[Data extracted from a collection]

_ _ _ _

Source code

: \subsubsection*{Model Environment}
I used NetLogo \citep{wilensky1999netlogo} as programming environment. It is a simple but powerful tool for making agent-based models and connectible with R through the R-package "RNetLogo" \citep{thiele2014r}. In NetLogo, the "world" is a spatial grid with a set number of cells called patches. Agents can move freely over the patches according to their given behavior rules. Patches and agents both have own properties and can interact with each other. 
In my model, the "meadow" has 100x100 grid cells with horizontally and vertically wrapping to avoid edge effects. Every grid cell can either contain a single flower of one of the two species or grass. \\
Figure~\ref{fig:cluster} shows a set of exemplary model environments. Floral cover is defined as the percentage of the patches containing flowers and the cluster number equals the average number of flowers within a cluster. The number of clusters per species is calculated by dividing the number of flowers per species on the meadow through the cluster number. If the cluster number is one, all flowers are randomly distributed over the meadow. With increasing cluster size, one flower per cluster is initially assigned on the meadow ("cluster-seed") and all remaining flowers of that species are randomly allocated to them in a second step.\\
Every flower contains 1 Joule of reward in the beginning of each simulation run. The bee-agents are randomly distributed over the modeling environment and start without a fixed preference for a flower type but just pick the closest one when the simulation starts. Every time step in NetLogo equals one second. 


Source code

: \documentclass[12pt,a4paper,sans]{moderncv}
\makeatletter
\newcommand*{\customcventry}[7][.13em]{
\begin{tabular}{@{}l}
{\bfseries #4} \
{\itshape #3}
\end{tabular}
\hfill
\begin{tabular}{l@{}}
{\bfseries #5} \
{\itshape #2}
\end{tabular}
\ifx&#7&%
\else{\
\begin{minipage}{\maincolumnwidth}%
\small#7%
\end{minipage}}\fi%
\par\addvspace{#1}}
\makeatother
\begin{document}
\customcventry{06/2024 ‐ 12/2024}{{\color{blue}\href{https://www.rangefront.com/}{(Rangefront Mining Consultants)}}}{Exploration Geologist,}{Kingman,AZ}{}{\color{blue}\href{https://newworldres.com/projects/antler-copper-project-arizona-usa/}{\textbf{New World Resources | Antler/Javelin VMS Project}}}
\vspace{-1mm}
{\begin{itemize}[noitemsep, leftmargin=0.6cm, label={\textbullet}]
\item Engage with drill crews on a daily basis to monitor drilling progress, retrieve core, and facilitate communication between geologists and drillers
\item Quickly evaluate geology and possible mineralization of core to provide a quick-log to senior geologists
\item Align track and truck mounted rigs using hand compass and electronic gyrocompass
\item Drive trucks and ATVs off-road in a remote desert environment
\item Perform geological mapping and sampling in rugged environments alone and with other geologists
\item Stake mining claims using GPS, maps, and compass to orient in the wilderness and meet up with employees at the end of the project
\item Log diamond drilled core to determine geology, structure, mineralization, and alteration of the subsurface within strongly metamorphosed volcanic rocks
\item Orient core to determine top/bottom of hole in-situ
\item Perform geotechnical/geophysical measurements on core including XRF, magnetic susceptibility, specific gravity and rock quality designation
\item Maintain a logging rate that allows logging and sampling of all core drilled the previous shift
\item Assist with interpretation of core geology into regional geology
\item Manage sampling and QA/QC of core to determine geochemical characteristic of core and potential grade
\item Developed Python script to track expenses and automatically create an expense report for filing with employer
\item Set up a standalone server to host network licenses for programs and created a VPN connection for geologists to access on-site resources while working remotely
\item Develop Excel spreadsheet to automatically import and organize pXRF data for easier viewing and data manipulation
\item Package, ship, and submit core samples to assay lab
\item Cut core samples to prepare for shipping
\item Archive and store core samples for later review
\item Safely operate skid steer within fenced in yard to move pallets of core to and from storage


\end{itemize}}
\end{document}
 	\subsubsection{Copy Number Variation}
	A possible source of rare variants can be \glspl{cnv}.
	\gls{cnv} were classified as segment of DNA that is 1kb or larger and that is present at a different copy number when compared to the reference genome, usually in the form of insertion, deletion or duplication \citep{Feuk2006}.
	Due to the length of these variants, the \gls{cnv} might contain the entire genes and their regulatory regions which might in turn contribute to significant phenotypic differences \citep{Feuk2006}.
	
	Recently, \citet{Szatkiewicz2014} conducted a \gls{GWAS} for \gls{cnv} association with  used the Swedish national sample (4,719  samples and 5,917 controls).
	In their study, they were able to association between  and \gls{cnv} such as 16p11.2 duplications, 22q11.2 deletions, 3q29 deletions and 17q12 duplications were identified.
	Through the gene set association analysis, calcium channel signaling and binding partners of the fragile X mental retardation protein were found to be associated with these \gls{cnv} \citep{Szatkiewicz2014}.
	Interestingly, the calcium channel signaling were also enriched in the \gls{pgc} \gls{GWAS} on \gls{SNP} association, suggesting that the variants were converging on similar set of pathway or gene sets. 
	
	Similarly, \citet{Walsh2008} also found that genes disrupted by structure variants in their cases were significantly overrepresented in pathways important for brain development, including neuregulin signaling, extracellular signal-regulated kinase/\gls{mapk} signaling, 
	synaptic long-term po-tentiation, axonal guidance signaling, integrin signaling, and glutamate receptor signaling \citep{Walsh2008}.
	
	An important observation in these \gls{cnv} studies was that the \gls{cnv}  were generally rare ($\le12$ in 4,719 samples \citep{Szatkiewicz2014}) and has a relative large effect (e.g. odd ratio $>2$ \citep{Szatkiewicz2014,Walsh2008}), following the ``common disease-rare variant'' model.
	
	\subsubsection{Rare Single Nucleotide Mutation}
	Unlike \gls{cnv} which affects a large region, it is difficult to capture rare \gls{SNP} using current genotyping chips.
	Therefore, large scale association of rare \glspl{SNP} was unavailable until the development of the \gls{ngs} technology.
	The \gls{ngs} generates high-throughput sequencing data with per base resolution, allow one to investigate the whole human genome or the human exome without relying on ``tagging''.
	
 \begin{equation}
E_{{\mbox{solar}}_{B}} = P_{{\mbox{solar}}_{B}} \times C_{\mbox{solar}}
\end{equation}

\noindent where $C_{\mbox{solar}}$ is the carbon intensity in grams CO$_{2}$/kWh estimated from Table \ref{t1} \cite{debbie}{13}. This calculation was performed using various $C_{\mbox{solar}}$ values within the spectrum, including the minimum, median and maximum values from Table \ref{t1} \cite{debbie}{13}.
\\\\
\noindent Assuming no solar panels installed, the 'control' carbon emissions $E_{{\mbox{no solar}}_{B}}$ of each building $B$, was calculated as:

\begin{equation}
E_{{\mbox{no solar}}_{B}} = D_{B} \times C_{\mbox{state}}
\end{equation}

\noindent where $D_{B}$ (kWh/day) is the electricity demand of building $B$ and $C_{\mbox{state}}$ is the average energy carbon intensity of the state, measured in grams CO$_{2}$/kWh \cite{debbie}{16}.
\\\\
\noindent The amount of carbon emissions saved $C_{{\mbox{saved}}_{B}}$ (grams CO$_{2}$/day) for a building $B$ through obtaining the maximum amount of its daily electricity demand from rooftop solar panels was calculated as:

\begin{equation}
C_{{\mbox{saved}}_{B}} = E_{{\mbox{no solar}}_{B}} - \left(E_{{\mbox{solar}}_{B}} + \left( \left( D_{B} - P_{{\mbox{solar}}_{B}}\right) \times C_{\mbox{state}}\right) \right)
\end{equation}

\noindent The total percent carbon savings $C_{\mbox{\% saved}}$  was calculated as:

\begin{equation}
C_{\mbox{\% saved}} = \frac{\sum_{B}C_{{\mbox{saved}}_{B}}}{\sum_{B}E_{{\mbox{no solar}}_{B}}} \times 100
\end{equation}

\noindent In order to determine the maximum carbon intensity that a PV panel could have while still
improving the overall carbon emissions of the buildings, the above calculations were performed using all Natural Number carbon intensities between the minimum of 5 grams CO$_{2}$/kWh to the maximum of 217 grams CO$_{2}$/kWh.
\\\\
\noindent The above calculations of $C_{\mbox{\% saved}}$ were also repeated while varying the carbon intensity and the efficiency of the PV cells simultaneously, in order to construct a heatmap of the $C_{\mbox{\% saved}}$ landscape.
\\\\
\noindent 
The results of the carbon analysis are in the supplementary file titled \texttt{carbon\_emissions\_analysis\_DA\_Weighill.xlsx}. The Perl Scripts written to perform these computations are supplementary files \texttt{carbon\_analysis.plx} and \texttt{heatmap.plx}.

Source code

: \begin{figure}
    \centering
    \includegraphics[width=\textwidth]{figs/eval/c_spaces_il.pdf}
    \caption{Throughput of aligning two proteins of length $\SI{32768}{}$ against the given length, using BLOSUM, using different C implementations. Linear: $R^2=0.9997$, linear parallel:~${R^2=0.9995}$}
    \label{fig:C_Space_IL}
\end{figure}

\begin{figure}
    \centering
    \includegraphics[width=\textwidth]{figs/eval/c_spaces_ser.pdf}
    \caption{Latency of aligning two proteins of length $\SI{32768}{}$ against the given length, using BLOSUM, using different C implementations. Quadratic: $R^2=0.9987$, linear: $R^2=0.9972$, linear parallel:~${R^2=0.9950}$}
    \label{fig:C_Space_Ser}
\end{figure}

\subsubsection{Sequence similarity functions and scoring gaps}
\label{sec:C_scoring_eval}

_ _ _ _

What needs to be done
From the data above, reproduce word for word the lines running from the line with "the previous shift" to the line with "were classified as", ends included.

Written response
\item Maintain a logging rate that allows logging and sampling of all core drilled the previous shift
\item Assist with interpretation of core geology into regional geology
\item Manage sampling and QA/QC of core to determine geochemical characteristic of core and potential grade
\item Developed Python script to track expenses and automatically create an expense report for filing with employer
\item Set up a standalone server to host network licenses for programs and created a VPN connection for geologists to access on-site resources while working remotely
\item Develop Excel spreadsheet to automatically import and organize pXRF data for easier viewing and data manipulation
\item Package, ship, and submit core samples to assay lab
\item Cut core samples to prepare for shipping
\item Archive and store core samples for later review
\item Safely operate skid steer within fenced in yard to move pallets of core to and from storage


\end{itemize}}
\end{document}
 	\subsubsection{Copy Number Variation}
	A possible source of rare variants can be \glspl{cnv}.
	\gls{cnv} were classified as segment of DNA that is 1kb or larger and that is present at a different copy number when compared to the reference genome, usually in the form of insertion, deletion or duplication \citep{Feuk2006}.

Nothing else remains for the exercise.